President of George Washington University (1927 to 1959)

Cloyd Heck Marvin (August 22, 1889 – April 27, 1969) was the longest serving president of the George Washington University, from 1927 to 1959, and previously the then-youngest American university president from 1922–1927 at the University of Arizona. He was a freemason.

==Career==

===Education and early career===
Marvin graduated from Riverside High School and studied at Stanford University for two years from 1909 to 1911. He gained degrees from the University of Southern California (A.B.,1915), Harvard University (A.M, 1917, PhD 1920), and the University of New Mexico (honorary L.L.D., 1923). He was a Phi Delta Kappa member. He was a World War I veteran. He then taught at the University of California at Los Angeles, in two years rising from assistant professor to dean and public business adviser.

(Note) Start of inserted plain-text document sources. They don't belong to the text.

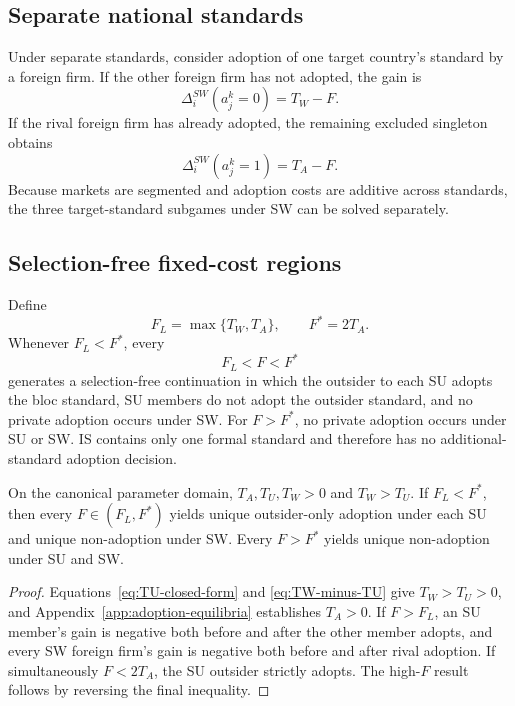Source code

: \subsection{Separate national standards}
\label{subsec:private-sw}

Under separate standards, consider adoption of one target country's standard by a foreign firm. If the other foreign firm has not adopted, the gain is
\begin{equation}
    \Delta_i^{SW}(a_j^k=0)
    =T_W-F.
    \label{eq:sw-unilateral-gain}
\end{equation}
If the rival foreign firm has already adopted, the remaining excluded singleton obtains
\begin{equation}
    \Delta_i^{SW}(a_j^k=1)
    =T_A-F.
    \label{eq:sw-post-rival-gain}
\end{equation}
Because markets are segmented and adoption costs are additive across standards, the three target-standard subgames under SW can be solved separately.

\subsection{Selection-free fixed-cost regions}
\label{subsec:private-regions}

Define
\begin{equation}
    F_L=\max\{T_W,T_A\},
    \qquad
    F^*=2T_A.
    \label{eq:private-F-boundaries}
\end{equation}
Whenever $F_L<F^*$, every
\begin{equation}
    F_L<F<F^*
    \label{eq:intermediate-F-region}
\end{equation}
generates a selection-free continuation in which the outsider to each SU adopts the bloc standard, SU members do not adopt the outsider standard, and no private adoption occurs under SW. For $F>F^*$, no private adoption occurs under SU or SW. IS contains only one formal standard and therefore has no additional-standard adoption decision.

\begin{lemma}
\label{lem:private-adoption}
On the canonical parameter domain, $T_A,T_U,T_W>0$ and $T_W>T_U$. If $F_L<F^*$, then every $F\in(F_L,F^*)$ yields unique outsider-only adoption under each SU and unique non-adoption under SW. Every $F>F^*$ yields unique non-adoption under SU and SW.
\end{lemma}

\begin{proof}
Equations~\eqref{eq:TU-closed-form} and \eqref{eq:TW-minus-TU} give $T_W>T_U>0$, and Appendix~\ref{app:adoption-equilibria} establishes $T_A>0$. If $F>F_L$, an SU member's gain is negative both before and after the other member adopts, and every SW foreign firm's gain is negative both before and after rival adoption. If simultaneously $F<2T_A$, the SU outsider strictly adopts. The high-$F$ result follows by reversing the final inequality.
\end{proof}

===University of Arizona===
In 1921 was hired to teach economics at the University of Arizona. Marvin became president of the University of Arizona in 1922, at 32 being the youngest American university president. Choosing between building a student union building and a new library in 1924, he chose the latter (now the North Building of the Arizona State Museum).

He resigned along with four members of the Board of Regents on January 19, 1927 in a scandal that drew national attention and is still studied in the 21st century. In 1924, three faculty members that had been fired by Marvin appealed to the American Association of University Professors. The AAUP launched an independent investigation and their report released in November 1924 was critical of Marvin's administration. The report prompted editor Woodson Upshaw's Tucson Daily Independent, then a new weekly newspaper, to begin an editorial campaign against Marvin. This campaign led the Tucson Merchants' Association, strong supporters of Marvin, to begin an advertising boycott of the paper. This should have reduced by the advertising pool by 70%, but had the opposite effect of galvanizing interest in the affair, rallying independent advertisers and the Railroad Brotherhood, and quadrupling the paper's circulation, which quickly became a daily.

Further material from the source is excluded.